DATA TO USE:
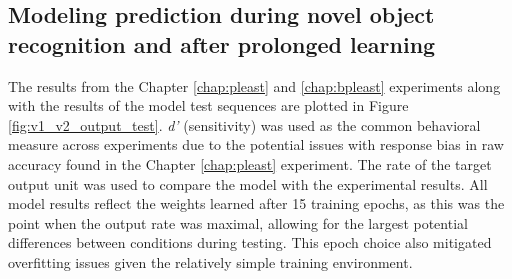\documentclass[dwyatte_dissertation.tex]{subfiles}
\begin{document}
\subsection{Modeling prediction during novel object recognition and after prolonged learning}
The results from the Chapter \ref{chap:pleast} and \ref{chap:bpleast} experiments along with the results of the model test sequences are plotted in Figure \ref{fig:v1_v2_output_test}. \textit{d'} (sensitivity) was used as the common behavioral measure across experiments due to the potential issues with response bias in raw accuracy found in the Chapter \ref{chap:pleast} experiment. The rate of the target output unit was used to compare the model with the experimental results. All model results reflect the weights learned after 15 training epochs, as this was the point when the output rate was maximal, allowing for the largest potential differences between conditions during testing. This epoch choice also mitigated overfitting issues given the relatively simple training environment.
\end{document}
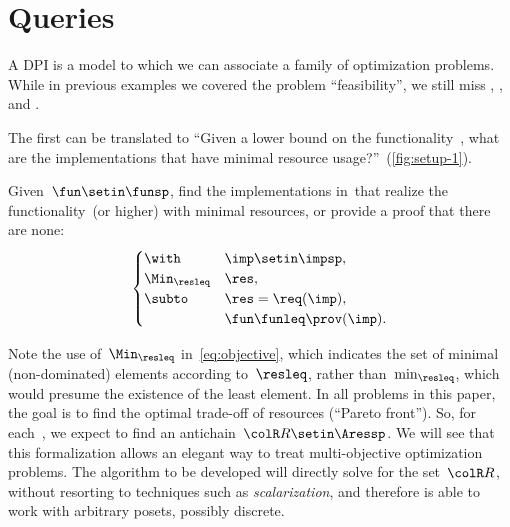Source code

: 
\section{Queries}
\label{sec:design-problems-querying}

A DPI is a model to which we can associate a family of optimization problems.
While in previous examples we covered the problem ``feasibility'', we still miss \FixFunMinRes, \FixResMaxFun, and \FeasibleImp.

The first can be translated to ``Given a lower bound on the functionality~\fun, what are the implementations that have minimal resource usage?''~(\cref{fig:setup-1}).

\begin{problem}[\FixFunMinRes]
\label{prob:FixFunMinRes}
Given~$\fun\setin\funsp$, find the implementations in~\impsp that realize the functionality~\fun (or higher) with minimal resources, or provide a proof that there are none:
\begin{equation}
    \label{eq:objective}
    \begin{cases}
        \with          & \imp\setin\impsp,       \\
        \Min_{\resleq} & \res,                   \\
        \subto         & \res=\req(\imp),        \\
                       & \fun\funleq\prov(\imp).
    \end{cases}
\end{equation}
\end{problem}

\begin{figure*}
    \centering
    \caption{}
    \label{fig:setup-1}
\end{figure*}

\begin{remark}
    Note the use of~$\Min_{\resleq}$ in~\cref{eq:objective},
    which indicates the set of minimal (non-dominated) elements according to~$\resleq$, rather than~$\min_{\resleq}$, which would presume the existence of the least element.
    In all problems in this paper, the goal is to find the optimal trade-off of resources (``Pareto front'').
    So, for each~\fun, we expect to find an antichain~${\colR R}\setin\Aressp$.
    We will see that this formalization allows an elegant way to treat multi-objective optimization problems.
    The algorithm to be developed will directly solve for the set~${\colR R}$, without resorting to techniques such as \emph{scalarization}, and therefore is able to work with arbitrary posets, possibly discrete.
\end{remark}

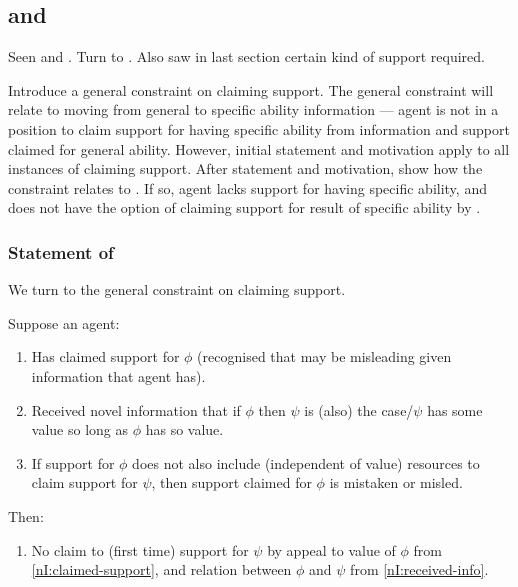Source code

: \subsection{\nI{} and \AR{}}
\label{sec:second-conditional}

\begin{note}
  Seen \uRa{} and \WR{}.
  Turn to \AR{}.
  Also saw in last section certain kind of support required.

  Introduce a general constraint on claiming support.
  The general constraint will relate to moving from general to specific ability information --- agent is not in a position to claim support for having specific ability from information and support claimed for general ability.
  However, initial statement and motivation apply to all instances of claiming support.
  After statement and motivation, show how the constraint relates to \AR{}.
  If so, agent lacks support for having specific ability, and does not have the option of claiming support for result of specific ability by \AR{}.
\end{note}

\subsubsection{Statement of \nI{}}
\label{sec:ni-1}

\begin{note}[\nI{}]
  We turn to the general constraint on claiming support.
  \begin{proposition}[\nI{-}  --- \nI{}]\label{prem:ni}
    Suppose an agent:
    \begin{enumerate}
    \item\label{nI:claimed-support} Has claimed support for \(\phi\) (recognised that may be misleading given information that agent has).
    \item\label{nI:received-info} Received novel information that if \(\phi\) then \(\psi\) is (also) the case/\(\psi\) has some value so long as \(\phi\) has so value.
    \item\label{nI:inclusion} If support for \(\phi\) does not also include (independent of value) resources to claim support for \(\psi\), then support claimed for \(\phi\) is mistaken or misled.
    \end{enumerate}
    Then:
    \begin{enumerate}[resume]
    \item\label{nI:going-by-value} No claim to (first time) support for \(\psi\) by appeal to value of \(\phi\) from \ref{nI:claimed-support}, and relation between \(\phi\) and \(\psi\) from \ref{nI:received-info}.
    \end{enumerate}
  \end{proposition}
\end{note}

TRY IT: List all lines from the entries that include the word "setin".

TASK SOLUTION:
Given~$\fun\setin\funsp$, find the implementations in~\impsp that realize the functionality~\fun (or higher) with minimal resources, or provide a proof that there are none:
        \with          & \imp\setin\impsp,       \\
    So, for each~\fun, we expect to find an antichain~${\colR R}\setin\Aressp$.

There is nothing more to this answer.